Follow Us @soratemplates

Tuesday 8 September 2020

Maaf dengan Cinta




Seperti biasa, sore ini suami menemani saya untuk praktik sore. Seperti biasa pula, saya selalu membawakan baju ganti dan bekal untuk camilan di tempat praktik. Kebetulan baju ganti yang saya bawakan adalah baju koko warna putih, sekalian buat ke masjid. Camilan sore ini ada roti, tahu bacem, dan pisang. Waktu akan berangkat, bumer menambahi, "Jenang sumsumnya dibawa sekalian." Beuh..., banyak. Semua saya  jadikan satu dan dimasukkan di tas jinjing, seperti biasa.

Sejak semula saya sudah was-was. Duh, ini nanti jenang sumsumnya tumpah ga ya. Bakal numpahin baju ga ya. Maklum, jenangnya cuma dibungkus kertas, khawatir aja kalau rembes dan mengenai baju.
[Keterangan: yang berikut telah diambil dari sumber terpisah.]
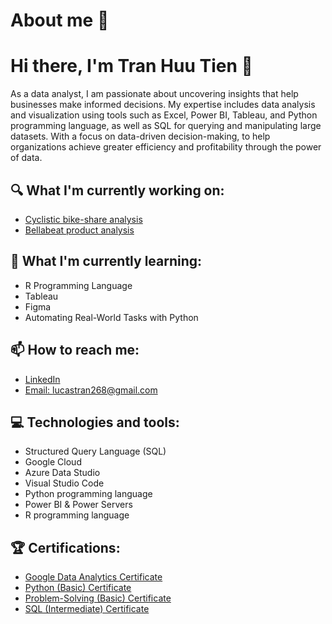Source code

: # About me 👦
# Hi there, I'm Tran Huu Tien 👋

As a data analyst, I am passionate about uncovering insights that help businesses make informed decisions. My expertise includes data analysis and visualization using tools such as  Excel, Power BI, Tableau, and Python programming language, as well as SQL for querying and manipulating large datasets. With a focus on data-driven decision-making, to help organizations achieve greater efficiency and profitability through the power of data.

## 🔍 What I'm currently working on:

- [Cyclistic bike-share analysis](https://github.com/LucasAnalyst/Cyclistic_bike_share)
- [Bellabeat product analysis]()

## 🌱 What I'm currently learning:

- R Programming Language
- Tableau
- Figma
- Automating Real-World Tasks with Python

## 📫 How to reach me:

- [LinkedIn](https://www.linkedin.com/in/lucas-tran-496847244/)
- [Email: lucastran268@gmail.com](mailto:lucastran268@gmail.com)

## 💻 Technologies and tools:

- Structured Query Language (SQL)
- Google Cloud
- Azure Data Studio
- Visual Studio Code
- Python programming language
- Power BI & Power Servers
- R programming language
<!--
## 📈 GitHub stats:
[![Anurag's GitHub stats](https://github-readme-stats.vercel.app/api?username=LucasAnalyst&show_icons=true&theme=radical)](https://github.com/anuraghazra/github-readme-stats)
-->
## 🏆 Certifications:

- [Google Data Analytics Certificate]()
- [Python (Basic) Certificate](https://www.hackerrank.com/certificates/90bb76329096)
- [Problem-Solving (Basic) Certificate](https://www.hackerrank.com/certificates/50fc517ec4f0)
- [SQL (Intermediate) Certificate](https://www.hackerrank.com/certificates/b94abb3d1459)
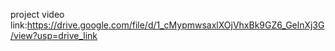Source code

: project video link:https://drive.google.com/file/d/1_cMypmwsaxlXOjVhxBk9GZ6_GelnXj3G/view?usp=drive_link
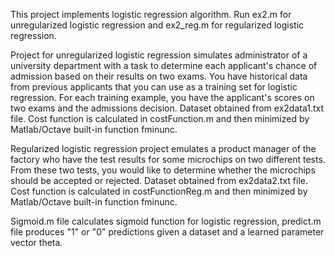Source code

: This project implements logistic regression algorithm. Run ex2.m for unregularized logistic regression and ex2_reg.m for 
regularized logistic regression. 

Project for unregularized logistic regression simulates administrator of a university department with a task to determine each applicant's 
chance of admission based on their results on two exams. You have historical data from previous applicants
that you can use as a training set for logistic regression. For each training example, you have the applicant's scores on two exams and 
the admissions decision. 
Dataset obtained from ex2data1.txt file. Cost function is calculated in costFunction.m and then minimized by 
Matlab/Octave built-in function fminunc.

Regularized logistic regression project emulates a product manager of the factory who have the
test results for some microchips on two different tests. From these two tests,
you would like to determine whether the microchips should be accepted or
rejected. Dataset obtained from ex2data2.txt file. Cost function is calculated in costFunctionReg.m and then minimized by 
Matlab/Octave built-in function fminunc.

Sigmoid.m file calculates sigmoid function for logistic regression, predict.m file produces "1" or "0" predictions given a dataset and a learned parameter
vector theta. 
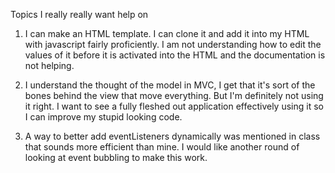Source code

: Topics I really really want help on

1. I can make an HTML template. I can clone it and add it into my HTML with javascript fairly proficiently. I am not understanding how to edit the values of it before it is activated into the HTML and the documentation is not helping.

2. I understand the thought of the model in MVC, I get that it's sort of the bones behind the view that move everything. But I'm definitely not using it right. I want to see a fully fleshed out application effectively using it so I can improve my stupid looking code.

3. A way to better add eventListeners dynamically was mentioned in class that sounds more efficient than mine. I would like another round of looking at event bubbling to make this work.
Begitu sampai di tempat praktik, saya keluarkan satu persatu. Yang pertama saya cek adalah jenang sumsum. Kering. Yeiy, aman. Alhamdulillah, berarti tidak tumpah. Tapi ...., ketika semua barang sudah dikeluarkan dari tas...., oh my god, ternyata ujung pisang yang sudah sangat matang itu menempel di baju. Dan .... menyisakan noda. Oh, no!

Saya buru-buru mengelapnya. Tidak bisa! Nodanya terlanjur nempel. Mana baju kokonya dalam kondisi terlipat, jadi ujung lipatan pun justru membuat noda itu ada di beberapa titik.

Suami yang melihat itu langsung berkomentar, "Ya udah, berarti ga ke masjid."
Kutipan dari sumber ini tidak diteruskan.